Civil court has always been more than adequate to deal with actual injury. Not coincidentally, statutory regulation is always anti-economic nonsense: Banning competitors (as with the real estate licensing laws), government make-work, monkey-see-monkey-do, superstition, ossified tradition, power lust, etc. If no one is getting hurt, what is being regulated out of existence is this: Human intelligence.

That’s significant for two reasons: We need for business people to get to work and to take a bunch of us along with them. If we decriminalize human intelligence, at least partially, it’s reasonable to expect to see more of it — to everyone’s benefit. But even without the innovations we currently forbid in many businesses and industries, business people need to be able to plan for the future. If they are constantly subject to a vast, unknowable array of ever-changing regulations, they will not take risks. This is news to no one.

So: I’m not talking about some kind of “temporary moratorium” on regulation. This is an old, old leftist dodge: If the cows start to look scrawny, let them fatten up a little before you take up the slaughter again. Alas, because Republicans often have no firmly-held philosophical principles, they fall for these stunts again and again — as with the Bush tax “cuts.”

No, what is needed is the complete eradication of regulation: Repeal the enabling legislation, pay off and dismiss the staff, liquidate the chattel- and real-property. (All of this will throw off enduring budgetary benefits as a happy secondary consequence.)

Not a moratorium. Not an abatement or a credit or a trade-off or a subsidy. No government in the marketplace, period.
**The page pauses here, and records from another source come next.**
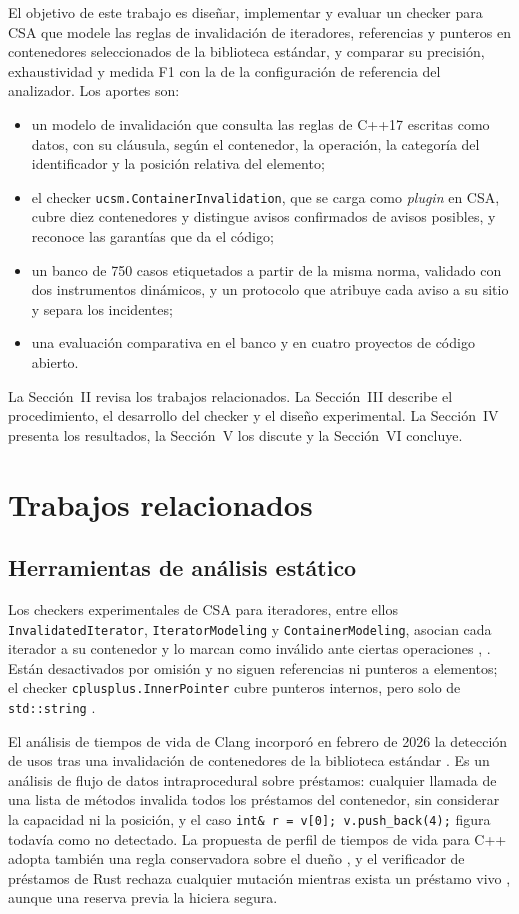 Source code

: \documentclass[conference]{IEEEtran}
\newcommand{\code}[1]{\texttt{#1}}
\begin{document}
El objetivo de este trabajo es diseñar, implementar y evaluar un checker para CSA que modele las reglas de invalidación de iteradores, referencias y punteros en contenedores seleccionados de la biblioteca estándar, y comparar su precisión, exhaustividad y medida F1 con la de la configuración de referencia del analizador. Los aportes son:
\begin{itemize}
\item un modelo de invalidación que consulta las reglas de C++17 escritas como datos, con su cláusula, según el contenedor, la operación, la categoría del identificador y la posición relativa del elemento;
\item el checker \code{ucsm.ContainerInvalidation}, que se carga como \textit{plugin} en CSA, cubre diez contenedores y distingue avisos confirmados de avisos posibles, y reconoce las garantías que da el código;
\item un banco de 750 casos etiquetados a partir de la misma norma, validado con dos instrumentos dinámicos, y un protocolo que atribuye cada aviso a su sitio y separa los incidentes;
\item una evaluación comparativa en el banco y en cuatro proyectos de código abierto.
\end{itemize}

La Sección~II revisa los trabajos relacionados. La Sección~III describe el procedimiento, el desarrollo del checker y el diseño experimental. La Sección~IV presenta los resultados, la Sección~V los discute y la Sección~VI concluye.

\section{Trabajos relacionados}

\subsection{Herramientas de análisis estático}

Los checkers experimentales de CSA para iteradores, entre ellos \code{InvalidatedIterator}, \code{IteratorModeling} y \code{ContainerModeling}, asocian cada iterador a su contenedor y lo marcan como inválido ante ciertas operaciones \cite{csadoc}, \cite{balogh18}. Están desactivados por omisión y no siguen referencias ni punteros a elementos; el checker \code{cplusplus.InnerPointer} cubre punteros internos, pero solo de \code{std::string} \cite{csadoc}.

El análisis de tiempos de vida de Clang incorporó en febrero de 2026 la detección de usos tras una invalidación de contenedores de la biblioteca estándar \cite{saxena26}. Es un análisis de flujo de datos intraprocedural sobre préstamos: cualquier llamada de una lista de métodos invalida todos los préstamos del contenedor, sin considerar la capacidad ni la posición, y el caso \code{int\& r = v[0]; v.push\_back(4);} figura todavía como no detectado. La propuesta de perfil de tiempos de vida para C++ adopta también una regla conservadora sobre el dueño \cite{sutter19}, y el verificador de préstamos de Rust rechaza cualquier mutación mientras exista un préstamo vivo \cite{rust23}, aunque una reserva previa la hiciera segura.
\end{document}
If no one is injured, it’s none of our damn business. But by trying to mind everyone else’s business, we have totally wrecked the world’s economy — with far worse devastations on the horizon.

That’s bad, but this is good: If we stop trying to outlaw intelligence by dictating what the mind is and is not permitted to do, the human mind will produce incredible wonders overnight. Our economy is amazing, even now, despite being buried under towering snowdrifts of codified insanity.

When buyers and sellers are free to do as they choose, the economic frenzy that ensues is invariably called a “miracle” by thoughtless people and the politicians who feed on them. But the human mind is autonomous by its very nature. It should come as no surprise that acting upon people as they actually are works rather well, while trying to legislate away their identity results in progressively greater and greater catastrophes.

But, but, but… Someone could get hurt without tens of thousands of pages of regulations! That’s a topic for another essay, but this is sufficient to address the objection: Are you under the impression no one is getting hurt now? Have you looked at your retirement accounts lately?

And: If you insist that you can’t live without officially-sanctioned and therefore massive theft on Wall Street, we can deal with that later. But Bob’s Deli and Acme Cabs and Stan the Dentist can all manage to get the job done without being tied down like Gulliver.

Real growth — not just increased production but progressive improvements in productivity. Not just more jobs but greater real wealth — real things, not paper dollars — for everyone. If the market can substantially outproduce the welfare state’s wages of sloth, the vast entitlement class can gradually be weaned away from Big Mother.

This won’t happen, of course. ObamaCare can break a sweat when Republicans manage even to trim the “public” TV budget. Republicans will compromise and temporize, and we will have Socialism Lite for now — and a jackboot on your neck later.

Graft and power, sustenance and indolence, predictable profits resulting from outlawing your competition. And the predator does not care that he kills the prey — even though he is both predator and prey living under one scalp…

We have no chance to escape the tax collector, for now. But if we stop trying to enslave each other in our work, we just might someday find a way to put the taxman himself out of work.

This is something Republicans can do right now, at all levels of government, and it will deliver salutary benefits in vast abundance. They can’t cut spending and they can’t cut taxes, but they can cut regulation — as much as possible, as quickly as possible, a dramatically resounding abolition of all forms of slavery in the marketplace.